Details of the Business and the specific business assets
and liabilities which form the subject matter of the
Acquisition will be provided in the circular and are
highlighted in paragraph 8 below. The Business includes,
inter alia, the business names, cash on hand, fixed assets,
goodwill, intellectual property, stock and the licenses and
distribution rights held by the seller and such business
liabilities of Simmons as are not specifically excluded
from the Acquisition.
3.2. Effective Date
The effective date of the Acquisition will be the earlier
of either 1 August 2014, or the 3rd business day after the
last of the conditions precedent detailed in paragraph 4
below has been fulfilled.
4. Conditions Precedent
The Acquisition is subject to, inter alia, the following
conditions precedent, which are to be fulfilled by no later
than the 105th day after signature of the Acquisition
Agreement:
4.1. To the extent required, if at all, the approval of
the Acquisition by the JSE Limited and/or
shareholders of Morvest (;
4.2. the approval of the Acquisition by the Competition
Authorities, unconditionally or on conditions
which are reasonably acceptable to Simmons and
Morvest;
4.3. transfer to Whoohaa of all of the various
licensing and distribution agreements, necessary
to maintain the ordinary operations of Simmons;
and
4.4. approval to enter into the Acquisition, to the
extent required under the Exchange Control
Regulations of the Financial Surveillance
Department of the South African Reserve Bank or an
authorised dealer of the South African Reserve
Bank.
5. Purchase Consideration
The Purchase Consideration for the Acquisition will be
settled in four tranches as follows: R40 million
payable within 3 days of fulfillment of the conditions
precedent; R15 million payable upon the achievement of
a sustainable Profit After Tax (“PAT”) of R18 million
by the Business for the financial year ended 31 May
2015; R10 million payable upon the achievement of a
sustainable PAT of R22 million by the Business for the
financial year ended 31 May 2016; and R10 million
payable upon the achievement of a sustainable PAT of
R27.5 million by the Business for the financial year
ended 31 May 2017;
In terms of the Acquisition Agreement Morvest is
responsible for payment in respect of each tranche of 75%
of the Purchase Consideration.

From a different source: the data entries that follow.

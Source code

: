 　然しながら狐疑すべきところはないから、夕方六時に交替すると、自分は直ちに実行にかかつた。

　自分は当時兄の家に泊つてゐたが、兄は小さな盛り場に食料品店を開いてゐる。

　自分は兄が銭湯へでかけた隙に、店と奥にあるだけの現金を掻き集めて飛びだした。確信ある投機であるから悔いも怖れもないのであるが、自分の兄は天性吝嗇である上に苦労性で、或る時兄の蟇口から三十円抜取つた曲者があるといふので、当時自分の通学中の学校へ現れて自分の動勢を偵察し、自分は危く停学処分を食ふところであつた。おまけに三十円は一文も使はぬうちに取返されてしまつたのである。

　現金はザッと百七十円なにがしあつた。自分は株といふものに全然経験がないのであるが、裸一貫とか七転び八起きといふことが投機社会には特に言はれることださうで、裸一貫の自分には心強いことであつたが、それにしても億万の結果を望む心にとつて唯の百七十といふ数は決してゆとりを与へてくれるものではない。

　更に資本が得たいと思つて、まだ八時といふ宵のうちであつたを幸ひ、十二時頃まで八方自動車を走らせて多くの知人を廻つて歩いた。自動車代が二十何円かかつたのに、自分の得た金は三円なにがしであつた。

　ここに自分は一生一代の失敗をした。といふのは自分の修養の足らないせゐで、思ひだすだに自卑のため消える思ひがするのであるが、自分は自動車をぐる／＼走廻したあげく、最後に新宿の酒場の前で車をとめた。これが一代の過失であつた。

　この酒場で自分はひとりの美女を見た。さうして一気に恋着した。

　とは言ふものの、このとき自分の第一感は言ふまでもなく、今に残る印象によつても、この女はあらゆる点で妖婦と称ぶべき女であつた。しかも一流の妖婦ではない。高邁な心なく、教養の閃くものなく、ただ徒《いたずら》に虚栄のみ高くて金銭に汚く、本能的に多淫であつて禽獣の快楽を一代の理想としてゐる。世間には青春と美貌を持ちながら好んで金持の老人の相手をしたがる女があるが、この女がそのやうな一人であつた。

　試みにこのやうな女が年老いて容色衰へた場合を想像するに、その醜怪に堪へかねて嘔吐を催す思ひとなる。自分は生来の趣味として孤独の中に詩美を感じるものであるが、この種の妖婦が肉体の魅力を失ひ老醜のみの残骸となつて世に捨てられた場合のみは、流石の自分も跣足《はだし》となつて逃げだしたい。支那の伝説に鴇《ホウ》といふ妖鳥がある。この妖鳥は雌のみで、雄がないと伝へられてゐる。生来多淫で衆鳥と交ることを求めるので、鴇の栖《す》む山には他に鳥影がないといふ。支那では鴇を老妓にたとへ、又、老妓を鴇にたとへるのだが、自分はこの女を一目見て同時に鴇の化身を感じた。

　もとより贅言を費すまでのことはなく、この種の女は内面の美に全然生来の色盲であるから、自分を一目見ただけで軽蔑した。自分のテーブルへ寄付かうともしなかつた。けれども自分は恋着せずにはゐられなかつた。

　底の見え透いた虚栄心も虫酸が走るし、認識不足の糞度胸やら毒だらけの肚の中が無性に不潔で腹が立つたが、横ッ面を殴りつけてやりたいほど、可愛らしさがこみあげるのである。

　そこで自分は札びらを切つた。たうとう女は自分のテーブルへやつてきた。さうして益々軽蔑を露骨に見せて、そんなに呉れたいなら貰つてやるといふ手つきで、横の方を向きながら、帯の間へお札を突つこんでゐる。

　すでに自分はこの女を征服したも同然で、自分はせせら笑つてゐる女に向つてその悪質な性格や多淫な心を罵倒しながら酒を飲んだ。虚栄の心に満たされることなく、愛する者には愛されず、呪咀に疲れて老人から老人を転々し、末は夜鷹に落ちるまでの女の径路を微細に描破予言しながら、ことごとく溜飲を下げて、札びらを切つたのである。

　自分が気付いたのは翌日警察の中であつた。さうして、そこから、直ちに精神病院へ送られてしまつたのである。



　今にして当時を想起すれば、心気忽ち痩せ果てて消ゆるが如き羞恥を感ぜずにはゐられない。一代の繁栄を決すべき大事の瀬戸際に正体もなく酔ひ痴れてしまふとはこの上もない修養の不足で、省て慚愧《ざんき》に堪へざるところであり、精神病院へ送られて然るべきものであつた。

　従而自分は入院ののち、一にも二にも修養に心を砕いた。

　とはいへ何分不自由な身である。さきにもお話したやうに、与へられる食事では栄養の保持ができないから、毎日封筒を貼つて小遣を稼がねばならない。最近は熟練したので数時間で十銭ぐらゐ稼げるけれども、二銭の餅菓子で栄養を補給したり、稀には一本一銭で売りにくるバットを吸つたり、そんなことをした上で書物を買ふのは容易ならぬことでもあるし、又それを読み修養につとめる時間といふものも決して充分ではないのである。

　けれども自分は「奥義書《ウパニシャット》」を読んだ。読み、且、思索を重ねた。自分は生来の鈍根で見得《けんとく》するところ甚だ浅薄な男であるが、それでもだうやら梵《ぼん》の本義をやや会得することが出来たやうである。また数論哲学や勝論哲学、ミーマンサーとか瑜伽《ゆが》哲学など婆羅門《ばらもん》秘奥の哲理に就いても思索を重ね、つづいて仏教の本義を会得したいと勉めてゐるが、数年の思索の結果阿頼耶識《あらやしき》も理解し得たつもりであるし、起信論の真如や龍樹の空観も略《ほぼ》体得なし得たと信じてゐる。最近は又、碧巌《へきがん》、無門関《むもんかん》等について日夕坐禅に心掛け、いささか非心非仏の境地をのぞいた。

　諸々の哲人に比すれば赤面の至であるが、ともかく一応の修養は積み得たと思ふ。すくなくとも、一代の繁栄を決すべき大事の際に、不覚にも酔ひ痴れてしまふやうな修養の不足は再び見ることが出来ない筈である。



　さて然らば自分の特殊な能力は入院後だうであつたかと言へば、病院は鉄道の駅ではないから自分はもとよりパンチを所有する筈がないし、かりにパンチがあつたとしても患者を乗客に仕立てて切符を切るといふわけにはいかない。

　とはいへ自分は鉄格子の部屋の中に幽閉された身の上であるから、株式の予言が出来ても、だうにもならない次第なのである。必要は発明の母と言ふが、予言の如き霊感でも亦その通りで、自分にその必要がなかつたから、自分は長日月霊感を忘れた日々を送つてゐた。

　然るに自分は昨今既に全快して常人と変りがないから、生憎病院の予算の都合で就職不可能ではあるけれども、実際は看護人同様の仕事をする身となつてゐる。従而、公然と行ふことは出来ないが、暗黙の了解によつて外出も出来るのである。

These amounts will be paid
by Morvest out of cash reserves and institutional funding.
6. Financial Information
6.1. Renewal of cautionary announcement
Further to the cautionary announcement released on 26 May
2014, shareholders are advised that Morvest continues to be
in discussions regarding a transaction unrelated to the
Acquisition (“the Transaction”). Consequently shareholders
are advised to continue to exercise caution when dealing in
Morvest’s securities until a further announcement is made
that includes the financial effects of the Acquisition and
until a further announcement regarding the Transaction is
made.
7. Categorisation of the Acquisition
The categorization of the Acquisition is to be determined
with the JSE and will be announced to shareholders in due
course.
Johannesburg
3 June 2014
Sponsor: Sasfin Capital
(A division of Sasfin Bank Limited)
Date: 03/06/2014 04:48:00 Produced by the JSE SENS Department. The SENS service is an information dissemination service administered by the JSE Limited ('JSE').